Paradise Lust PDF Author: Brook Wilensky-Lanford
Publisher: Open Road + Grove/Atlantic
ISBN: 0802195636
Category : History
Languages : en
Pages : 263

Book Description
A “certainly weird . . . strangely wonderful . . . [and] often irresistible” search to find the real Garden of Eden (The New York Times Book Review).

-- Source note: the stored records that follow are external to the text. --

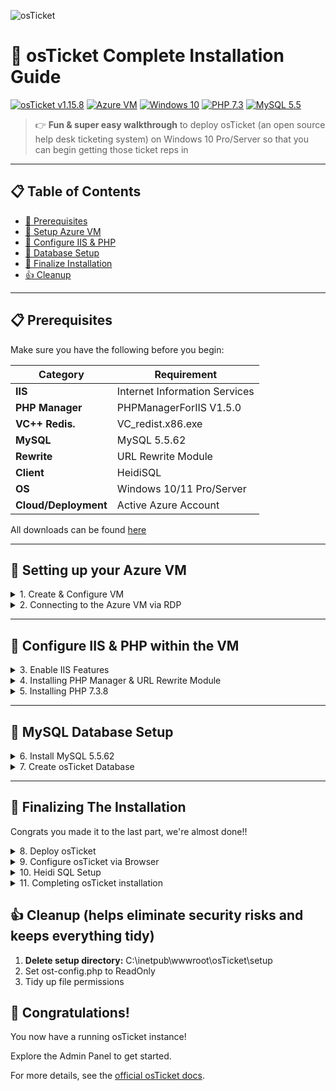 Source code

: ![osTicket](https://i.imgur.com/Clzj7Xs.png)

# 🎫 osTicket Complete Installation Guide

[![osTicket v1.15.8](https://img.shields.io/badge/osTicket-1.15.8-blue)](https://osticket.com/) [![Azure VM](https://img.shields.io/badge/Azure-VM-blueviolet)](https://azure.microsoft.com/)   [![Windows 10](https://img.shields.io/badge/OS-Windows%2010-green)](https://www.microsoft.com/windows)   [![PHP 7.3](https://img.shields.io/badge/PHP-7.3-blue)](https://www.php.net/)   [![MySQL 5.5](https://img.shields.io/badge/MySQL-5.5-orange)](https://www.mysql.com/)  

> 👉 **Fun & super easy walkthrough** to deploy osTicket (an open source help desk ticketing system) on Windows 10 Pro/Server so that you can begin getting those ticket reps in 

---

## 📋 Table of Contents

- [🧰 Prerequisites](#-prerequisites)  
- [🚀 Setup Azure VM](#-setting-up-your-azure-vm)  
- [🔧 Configure IIS & PHP](#-configure-iis--php-within-the-vm)
- [🐘 Database Setup](#-mysql-database-setup)
- [🎉 Finalize Installation](#-finalizing-the-installation)
- [👍 Cleanup](#-cleanup-(helps-eliminate-security-risks-and-keeps-everything-tidy))

---

## 📋 Prerequisites

Make sure you have the following before you begin:

| Category        | Requirement                        |
| --------------- | ---------------------------------- |
| **IIS**         | Internet Information Services      |
| **PHP Manager** | PHPManagerForIIS V1.5.0            |
| **VC++ Redis.** | VC_redist.x86.exe                  |
| **MySQL**       | MySQL 5.5.62                       |
| **Rewrite**     | URL Rewrite Module                |
| **Client**      | HeidiSQL                           |
| **OS**          | Windows 10/11 Pro/Server                          |
| **Cloud/Deployment**          | Active Azure Account                          |

All downloads can be found [here](https://drive.google.com/drive/u/2/folders/1APMfNyfNzcxZC6EzdaNfdZsUwxWYChf6)

---

## 🚀 Setting up your Azure VM

<details>
<summary>1. Create & Configure VM</summary>

1. Log into Azure Portal  
2. **Create → Virtual Machine**  
   - **Image**: [Windows 10 Pro, version 22H2](https://drive.google.com/drive/u/2/folders/1APMfNyfNzcxZC6EzdaNfdZsUwxWYChf6)
      ![image](https://github.com/user-attachments/assets/f54a7d68-c977-482c-a4cb-903e40eb8140)
   - **Size**: ≥ 2 vCPU, 16 GiB RAM  
   - **Inbound port**: **RDP (3389)**
   > NOTE: These two are critical, make sure to set the size to at least 2 vcpus and 16 GiB memory (RAM not storage). And CONFIRM that RDP (3389) is allowed in "Select inbound ports" in order to allow Remote Desktop access to the VM - otherwise you CANNOT CONNECT!
   > ![image](https://github.com/user-attachments/assets/858d12a8-9db3-43cd-8da5-4cad21c71ff9)
3. Review & Create (accept license)  
4. Wait for deployment, note down your **Public IP** and save it
   - ![image](https://github.com/user-attachments/assets/fe21b008-e1ae-438e-b23e-2a792741e48a)

</details>

<details>
<summary>2. Connecting to the Azure VM via RDP</summary>

Open your preferred **Remote Desktop** app on your local machine (I'm using Windows' built in Remote Desktop app):

Computer: <YOUR_VM_PUBLIC_IP> _(use the public ip that you saved from the last step)_

Username: <VM_USERNAME> _(used the credentials you created in the last step)_

Password: <VM_PASSWORD>

![image](https://github.com/user-attachments/assets/18135c78-0764-4800-8e05-1d6ccf7346cc)


Click **Connect** and log in.

</details>

---

## 🔧 Configure IIS & PHP within the VM

<details>
<summary>3. Enable IIS Features</summary>

- **Control Panel → Programs → Turn Windows features on/off**
  - ![image](https://github.com/user-attachments/assets/3027383d-6c3a-4af6-8c6c-62160e18de38)

- Enable ALL of the following:
  - Internet Information Services  
  - Web Management Tools → IIS Management Console  
  - World Wide Web Services → Application Development Features → **CGI**  
  - Common HTTP Features (Default Document, Static Content)
    ![image](https://github.com/user-attachments/assets/1e0012eb-5ab8-4018-943f-6a4b6587f733)

- Click **OK**, wait for install  
- **Test check**: On the browser, go to `http://127.0.0.1` → **Welcome to IIS** page! Looks like this below
  - ![image](https://github.com/user-attachments/assets/8071f723-54be-416e-a7e2-74a60ff1d344)


</details>

<details>
<summary>4. Installing PHP Manager & URL Rewrite Module</summary>

- Download & install **[PHP Manager](https://drive.google.com/drive/u/2/folders/1APMfNyfNzcxZC6EzdaNfdZsUwxWYChf6)** (PHPManagerForIIS_V1.5.0.msi)  
- Download & install **[URL Rewrite](https://drive.google.com/drive/u/2/folders/1APMfNyfNzcxZC6EzdaNfdZsUwxWYChf6)** (rewrite_amd64_en-US.msi)  
- **Restart IIS**: IIS Manager → [YourServer] → **Restart**

</details>

<details>
<summary>5. Installing PHP 7.3.8</summary>

1. Create `C:\PHP` directory (just make a new folder called PHP in local disk C)
   - ![image](https://github.com/user-attachments/assets/2b8bc439-8d7c-4fa1-92ed-b17f4d649d8a)
     
2. Unzip **[php-7.3.8-nts-Win32-VC15-x86.zip](https://drive.google.com/drive/u/2/folders/1APMfNyfNzcxZC6EzdaNfdZsUwxWYChf6)** into `C:\PHP`
   - ![image](https://github.com/user-attachments/assets/a57fec6d-23cc-4bb9-9f14-0436d38b90a8)

3. Register PHP in IIS:
   - IIS Manager → **PHP Manager** → **Register**
     - ![image](https://github.com/user-attachments/assets/4b7243b9-1c2b-45bd-86c9-59640d99d40c)
       
   - Point to `C:\PHP\php-cgi.exe`
     - ![image](https://github.com/user-attachments/assets/227d5855-66ba-4e59-9295-d66f2e5556f1)

4. **Restart IIS Server**
   - ![image](https://github.com/user-attachments/assets/ce19d521-02a9-4481-a693-581eb753f05b)


> 🚨 **Note:** Always restart IIS after registering PHP - I cannot stress this enough

</details>

---

## 🐘 MySQL Database Setup

<details>
<summary>6. Install MySQL 5.5.62</summary>

- Run `mysql-5.5.62-win32.msi`  
- Choose **Typical**  
- Launch **Configuration Wizard**  
- Use **Standard Configuration**  
- Create a **root** password  (save this, don't lose it!!)

</details>

<details>
<summary>7. Create osTicket Database</summary>

- Open **HeidiSQL**, **New Session** → connect as **root**  
- Right-click **Unnamed** → **Create new → Database**  
- Name it `osTicket`  
- Click **OK**

</details>

---

## 🎉 Finalizing The Installation
Congrats you made it to the last part, we're almost done!!

<details>
<summary>8. Deploy osTicket</summary>

1. Download [osTicket v1.15.8](https://drive.google.com/drive/u/2/folders/1APMfNyfNzcxZC6EzdaNfdZsUwxWYChf6) from the downloads link
2. Extract content the contents into `C:\inetpub\wwwroot`
   - ![image](https://github.com/user-attachments/assets/e89711b5-0ea1-49cb-a6ec-c8377a930b88)
  
4. Open the C:\inetpub\wwwroot directory, rename `upload` → `osTicket`  
5. **Restart IIS again**
   - ![image](https://github.com/user-attachments/assets/605bdcc4-83a0-420a-8d3a-e0696e8863cc)
  
7. Open **IIS Manager**:
   - Go to expand **Sites → Default Web Site → osTicket**
   - ![image](https://github.com/user-attachments/assets/0bcbfb48-8319-498c-8527-88c9023c61a1)
    > NOTE: Make sure to click on osTicket

   - Click **Browse *:80**
     - ![image](https://github.com/user-attachments/assets/24b60390-aa0c-4827-a6b0-f2fa82001677)

8. You should see osTicket open up in your browser
   ![image](https://github.com/user-attachments/assets/59ebaa7d-8de5-4bde-805e-9f129f76b7e6)


</details>

<details>
<summary>9. Configure osTicket via Browser</summary>

1. Rename:
   ```bash
   C:\inetpub\wwwroot\osTicket\include\**ost-sampleconfig.php** → **ost-config.php**
   ```
   ![image](https://github.com/user-attachments/assets/c167e8d9-564d-4533-8033-d49a2a8c426b) 

2. Set ost-config.php permissions to Read/Write for Everyone (temporary)
   - Right click on ost-config.php -> Properties -> Security -> Advance -> Disable inheritance
   - Select remove all inherited permissions and add everyone as a principal. Select all boxes to ensure all permissions are granted.
![image](https://github.com/user-attachments/assets/e5812357-2c19-410d-8791-9b72a1e83ae0)


3. Fill the browser installer form:

Helpdesk Name, Email, Admin User

Database: **(skip , we'll get to this next)**

Host: localhost

Database: osTicket

User: root

Password: <your_password>

![image](https://github.com/user-attachments/assets/ea0da2dc-090b-4325-ac14-f340d131e608)


**Click Install**

</details>

<details>
  <summary>10. Heidi SQL Setup</summary>

  1. [Download and install Heidi SQL](https://drive.google.com/drive/u/2/folders/1APMfNyfNzcxZC6EzdaNfdZsUwxWYChf6)
  2. Open Heidi SQL and create a new session (make sure to fill in the username as root and create a password, after filling up your credentials now click open and a new session should show up)
  3. Create new database
     - Right click on "Unnamed"
     - Create new database
     - Name it "osTicket"
     ![image](https://github.com/user-attachments/assets/b793b967-3bc2-46cb-b64f-06d003326a5e)

</details>

<details>
  <summary>11. Completing osTicket installation</summary>

  1. Using your newly created credentials from Heidi SQL, complete the osTicket database form
     ![image](https://github.com/user-attachments/assets/b9c2b0da-b5cb-4610-8246-fb4585d92eb3)

  2. Click install and osTicket should begin setting up.


</details>

## 👍 Cleanup (helps eliminate security risks and keeps everything tidy)

1. **Delete setup directory:** C:\inetpub\wwwroot\osTicket\setup
2. Set ost-config.php to ReadOnly
3. Tidy up file permissions


## 🎊 Congratulations!
You now have a running osTicket instance!

Explore the Admin Panel to get started.

For more details, see the [official osTicket docs](https://docs.osticket.com/en/latest/).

Where, precisely, was God’s Paradise? St. Augustine had a theory. So did medieval monks, John Calvin and Christopher Columbus. But when Darwin’s theory of evolution changed our understanding of human origins, shouldn’t the desire to put a literal Eden on the map have faded away? Not so fast. This “gloriously researched, pluckily written historical and anecdotal assay of humankind’s age-old quixotic quest for the exact location of the Biblical garden” (Elle) explores an obsession that has consumed scientists and theologians alike for centuries. To this day, the search continues, taken up by amateur explorers, clergymen, scholars, engineers and educators—romantic seekers all who started with the same simple-sounding Bible verses, only to end up at a different spot on the globe: Sri Lanka, the Seychelles, the North Pole, Mesopotamia, China, Iraq—and Ohio. Inspired by an Eden seeker in her own family, “Wilensky-Lanford approaches her subjects with respect, enthusiasm and conscientious research” (San Francisco Chronicle) as she traverses a century-spanning history provoking surprising insights into where we came from, what we did wrong, and where we go from here. And it all makes for “a lively journey” (Kirkus Reviews).